The answer is a stretch of the material below, returned exactly: the line containing "- NavBar: 16/16 painters ✅", the line containing "other syle elements.", and all lines between.

§ **DATA FOR REVIEW**:
╔══

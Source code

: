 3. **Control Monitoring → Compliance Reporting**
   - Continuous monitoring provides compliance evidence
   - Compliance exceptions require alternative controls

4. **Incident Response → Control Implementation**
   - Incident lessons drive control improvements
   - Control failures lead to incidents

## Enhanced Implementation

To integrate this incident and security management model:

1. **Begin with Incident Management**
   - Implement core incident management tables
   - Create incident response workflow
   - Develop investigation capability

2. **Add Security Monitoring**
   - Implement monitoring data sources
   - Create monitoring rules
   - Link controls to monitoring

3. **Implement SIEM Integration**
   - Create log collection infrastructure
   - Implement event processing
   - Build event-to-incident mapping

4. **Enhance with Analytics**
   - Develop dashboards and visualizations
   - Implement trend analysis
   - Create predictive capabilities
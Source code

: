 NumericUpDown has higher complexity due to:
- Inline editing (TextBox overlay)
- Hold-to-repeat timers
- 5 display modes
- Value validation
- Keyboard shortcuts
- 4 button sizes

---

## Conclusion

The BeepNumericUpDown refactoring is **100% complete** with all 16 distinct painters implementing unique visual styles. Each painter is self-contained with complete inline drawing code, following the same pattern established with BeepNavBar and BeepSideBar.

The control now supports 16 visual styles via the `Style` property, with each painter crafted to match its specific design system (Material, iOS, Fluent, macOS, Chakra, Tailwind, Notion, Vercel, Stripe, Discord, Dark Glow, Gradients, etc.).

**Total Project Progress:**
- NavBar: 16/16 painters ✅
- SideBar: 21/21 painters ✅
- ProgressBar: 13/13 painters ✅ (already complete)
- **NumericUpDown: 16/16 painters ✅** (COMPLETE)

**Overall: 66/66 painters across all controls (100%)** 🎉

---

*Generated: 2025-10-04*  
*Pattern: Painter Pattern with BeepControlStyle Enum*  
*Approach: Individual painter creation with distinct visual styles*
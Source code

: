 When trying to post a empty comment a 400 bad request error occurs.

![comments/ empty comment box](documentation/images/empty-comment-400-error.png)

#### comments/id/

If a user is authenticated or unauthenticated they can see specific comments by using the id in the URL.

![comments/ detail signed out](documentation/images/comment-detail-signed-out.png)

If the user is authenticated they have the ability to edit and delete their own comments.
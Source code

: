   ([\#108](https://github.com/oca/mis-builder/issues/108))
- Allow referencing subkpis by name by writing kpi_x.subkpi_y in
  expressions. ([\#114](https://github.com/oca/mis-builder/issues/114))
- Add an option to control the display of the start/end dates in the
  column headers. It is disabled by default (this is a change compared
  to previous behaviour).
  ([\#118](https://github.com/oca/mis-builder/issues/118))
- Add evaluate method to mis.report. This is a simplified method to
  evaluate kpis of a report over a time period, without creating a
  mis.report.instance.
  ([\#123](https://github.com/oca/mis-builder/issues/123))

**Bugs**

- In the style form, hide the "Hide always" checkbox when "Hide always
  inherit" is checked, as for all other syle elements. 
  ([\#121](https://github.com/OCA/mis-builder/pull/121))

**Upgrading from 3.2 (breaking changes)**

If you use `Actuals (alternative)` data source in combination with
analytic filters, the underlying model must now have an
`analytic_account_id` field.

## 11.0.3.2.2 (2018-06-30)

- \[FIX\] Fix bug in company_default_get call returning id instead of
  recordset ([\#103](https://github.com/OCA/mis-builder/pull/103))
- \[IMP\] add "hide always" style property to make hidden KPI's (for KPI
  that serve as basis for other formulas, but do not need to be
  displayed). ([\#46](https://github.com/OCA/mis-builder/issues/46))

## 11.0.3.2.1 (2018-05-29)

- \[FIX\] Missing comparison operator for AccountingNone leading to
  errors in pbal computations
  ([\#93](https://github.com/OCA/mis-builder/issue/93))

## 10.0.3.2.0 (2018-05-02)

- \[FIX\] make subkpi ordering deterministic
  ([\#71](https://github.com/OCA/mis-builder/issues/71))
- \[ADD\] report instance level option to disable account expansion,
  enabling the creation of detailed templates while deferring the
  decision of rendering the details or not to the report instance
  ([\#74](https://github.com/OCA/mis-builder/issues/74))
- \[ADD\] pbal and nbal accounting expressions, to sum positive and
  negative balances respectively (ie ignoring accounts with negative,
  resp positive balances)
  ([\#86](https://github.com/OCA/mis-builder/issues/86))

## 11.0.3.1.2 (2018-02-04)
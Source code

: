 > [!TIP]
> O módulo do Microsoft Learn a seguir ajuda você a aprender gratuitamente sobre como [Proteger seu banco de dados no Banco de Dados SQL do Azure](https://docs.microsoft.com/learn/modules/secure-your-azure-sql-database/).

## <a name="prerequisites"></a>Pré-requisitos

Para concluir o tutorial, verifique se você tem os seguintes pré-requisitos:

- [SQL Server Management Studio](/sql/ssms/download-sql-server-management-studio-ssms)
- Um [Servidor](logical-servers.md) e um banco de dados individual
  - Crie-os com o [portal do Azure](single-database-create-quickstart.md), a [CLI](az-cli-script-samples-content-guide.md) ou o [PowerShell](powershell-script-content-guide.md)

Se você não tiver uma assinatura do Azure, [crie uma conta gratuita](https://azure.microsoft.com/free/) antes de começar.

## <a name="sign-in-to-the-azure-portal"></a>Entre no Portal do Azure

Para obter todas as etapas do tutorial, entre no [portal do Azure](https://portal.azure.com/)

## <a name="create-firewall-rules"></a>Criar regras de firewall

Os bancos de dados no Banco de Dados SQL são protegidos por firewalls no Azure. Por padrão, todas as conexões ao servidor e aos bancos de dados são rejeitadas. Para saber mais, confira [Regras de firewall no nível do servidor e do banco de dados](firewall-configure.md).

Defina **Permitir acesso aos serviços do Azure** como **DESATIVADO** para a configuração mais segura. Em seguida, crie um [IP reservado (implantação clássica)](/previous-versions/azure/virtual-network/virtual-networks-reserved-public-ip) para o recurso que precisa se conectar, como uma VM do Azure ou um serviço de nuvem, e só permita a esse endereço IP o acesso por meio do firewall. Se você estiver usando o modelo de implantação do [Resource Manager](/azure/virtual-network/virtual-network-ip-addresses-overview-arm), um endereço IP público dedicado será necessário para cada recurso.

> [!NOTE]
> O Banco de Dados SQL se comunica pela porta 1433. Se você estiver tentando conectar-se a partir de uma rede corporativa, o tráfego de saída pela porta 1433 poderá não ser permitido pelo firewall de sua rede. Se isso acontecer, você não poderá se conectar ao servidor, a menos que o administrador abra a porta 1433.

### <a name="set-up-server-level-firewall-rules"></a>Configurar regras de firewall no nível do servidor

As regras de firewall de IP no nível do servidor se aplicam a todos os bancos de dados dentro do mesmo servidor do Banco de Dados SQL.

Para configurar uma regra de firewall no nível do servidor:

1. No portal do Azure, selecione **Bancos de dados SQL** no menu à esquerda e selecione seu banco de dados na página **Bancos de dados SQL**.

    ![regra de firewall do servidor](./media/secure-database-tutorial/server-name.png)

╚══

§ **SOLUTION TO THIS TASK**:
- NavBar: 16/16 painters ✅
- SideBar: 21/21 painters ✅
- ProgressBar: 13/13 painters ✅ (already complete)
- **NumericUpDown: 16/16 painters ✅** (COMPLETE)

**Overall: 66/66 painters across all controls (100%)** 🎉

---

*Generated: 2025-10-04*  
*Pattern: Painter Pattern with BeepControlStyle Enum*  
*Approach: Individual painter creation with distinct visual styles*
Source code

: When trying to post a empty comment a 400 bad request error occurs.

![comments/ empty comment box](documentation/images/empty-comment-400-error.png)

#### comments/id/

If a user is authenticated or unauthenticated they can see specific comments by using the id in the URL.

![comments/ detail signed out](documentation/images/comment-detail-signed-out.png)

If the user is authenticated they have the ability to edit and delete their own comments.
Source code

:   ([\#108](https://github.com/oca/mis-builder/issues/108))
- Allow referencing subkpis by name by writing kpi_x.subkpi_y in
  expressions. ([\#114](https://github.com/oca/mis-builder/issues/114))
- Add an option to control the display of the start/end dates in the
  column headers. It is disabled by default (this is a change compared
  to previous behaviour).
  ([\#118](https://github.com/oca/mis-builder/issues/118))
- Add evaluate method to mis.report. This is a simplified method to
  evaluate kpis of a report over a time period, without creating a
  mis.report.instance.
  ([\#123](https://github.com/oca/mis-builder/issues/123))

**Bugs**

- In the style form, hide the "Hide always" checkbox when "Hide always
  inherit" is checked, as for all other syle elements. 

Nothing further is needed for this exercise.